Within the entries that follow, report how many lines contain the word "begin", giving the number by itself.

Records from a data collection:
== Segment start ==

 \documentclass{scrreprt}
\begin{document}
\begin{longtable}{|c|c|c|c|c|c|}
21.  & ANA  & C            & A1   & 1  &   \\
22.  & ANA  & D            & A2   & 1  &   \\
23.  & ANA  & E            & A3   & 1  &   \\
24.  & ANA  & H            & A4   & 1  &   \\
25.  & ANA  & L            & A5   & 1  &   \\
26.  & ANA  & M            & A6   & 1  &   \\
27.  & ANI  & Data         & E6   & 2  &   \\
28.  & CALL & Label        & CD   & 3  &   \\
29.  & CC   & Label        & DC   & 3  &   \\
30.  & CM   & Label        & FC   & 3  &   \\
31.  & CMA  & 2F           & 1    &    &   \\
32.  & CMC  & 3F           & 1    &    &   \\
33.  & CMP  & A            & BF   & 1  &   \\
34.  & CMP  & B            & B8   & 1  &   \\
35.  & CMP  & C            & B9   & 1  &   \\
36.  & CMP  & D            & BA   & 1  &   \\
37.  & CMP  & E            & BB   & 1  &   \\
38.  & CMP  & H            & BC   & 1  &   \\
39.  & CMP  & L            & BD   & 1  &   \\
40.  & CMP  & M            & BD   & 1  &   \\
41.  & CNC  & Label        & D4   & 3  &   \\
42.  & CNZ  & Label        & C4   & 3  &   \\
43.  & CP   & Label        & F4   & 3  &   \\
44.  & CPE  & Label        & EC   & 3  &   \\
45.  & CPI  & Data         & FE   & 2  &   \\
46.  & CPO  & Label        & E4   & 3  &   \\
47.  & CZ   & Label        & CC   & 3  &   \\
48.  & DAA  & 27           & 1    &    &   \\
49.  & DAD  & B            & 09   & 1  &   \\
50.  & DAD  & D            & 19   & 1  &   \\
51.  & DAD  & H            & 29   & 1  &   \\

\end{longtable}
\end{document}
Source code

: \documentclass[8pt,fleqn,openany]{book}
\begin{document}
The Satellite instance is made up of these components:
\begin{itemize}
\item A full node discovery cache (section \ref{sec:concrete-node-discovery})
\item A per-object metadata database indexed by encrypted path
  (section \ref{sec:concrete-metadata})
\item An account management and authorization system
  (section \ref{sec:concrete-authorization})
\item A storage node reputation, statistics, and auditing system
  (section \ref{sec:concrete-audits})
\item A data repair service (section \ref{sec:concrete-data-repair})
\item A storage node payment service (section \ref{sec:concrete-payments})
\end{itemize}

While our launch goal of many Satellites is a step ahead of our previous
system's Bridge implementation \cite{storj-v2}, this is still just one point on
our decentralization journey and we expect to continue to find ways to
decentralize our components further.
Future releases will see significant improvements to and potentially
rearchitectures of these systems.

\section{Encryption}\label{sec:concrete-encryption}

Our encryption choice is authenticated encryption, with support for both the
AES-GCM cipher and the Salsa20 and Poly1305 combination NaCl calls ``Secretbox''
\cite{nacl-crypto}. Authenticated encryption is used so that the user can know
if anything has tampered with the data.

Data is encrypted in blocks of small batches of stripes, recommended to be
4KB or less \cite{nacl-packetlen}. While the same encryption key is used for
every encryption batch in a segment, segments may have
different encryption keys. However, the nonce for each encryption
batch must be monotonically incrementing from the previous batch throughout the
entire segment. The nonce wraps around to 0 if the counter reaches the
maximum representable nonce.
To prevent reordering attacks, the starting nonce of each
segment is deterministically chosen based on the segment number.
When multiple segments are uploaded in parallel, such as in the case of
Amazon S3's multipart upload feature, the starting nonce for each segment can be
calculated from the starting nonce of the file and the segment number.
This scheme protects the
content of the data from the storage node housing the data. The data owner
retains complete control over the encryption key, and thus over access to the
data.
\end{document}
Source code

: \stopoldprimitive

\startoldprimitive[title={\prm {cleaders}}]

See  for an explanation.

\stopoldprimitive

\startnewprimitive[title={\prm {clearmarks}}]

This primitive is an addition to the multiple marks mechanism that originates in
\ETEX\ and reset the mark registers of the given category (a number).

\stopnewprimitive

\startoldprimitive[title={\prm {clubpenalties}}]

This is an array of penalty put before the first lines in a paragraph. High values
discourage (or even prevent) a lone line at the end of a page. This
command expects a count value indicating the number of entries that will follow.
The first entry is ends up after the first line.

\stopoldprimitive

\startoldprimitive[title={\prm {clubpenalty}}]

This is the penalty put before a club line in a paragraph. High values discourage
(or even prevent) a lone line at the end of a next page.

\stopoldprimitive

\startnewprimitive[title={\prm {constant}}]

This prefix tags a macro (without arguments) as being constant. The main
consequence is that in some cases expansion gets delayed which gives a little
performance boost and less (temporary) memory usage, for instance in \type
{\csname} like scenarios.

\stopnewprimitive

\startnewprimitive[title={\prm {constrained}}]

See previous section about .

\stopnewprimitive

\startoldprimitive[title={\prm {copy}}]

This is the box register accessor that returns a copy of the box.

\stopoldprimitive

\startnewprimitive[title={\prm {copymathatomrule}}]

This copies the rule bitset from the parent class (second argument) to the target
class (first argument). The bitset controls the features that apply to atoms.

== Segment end ==

> [Problem solution]: 4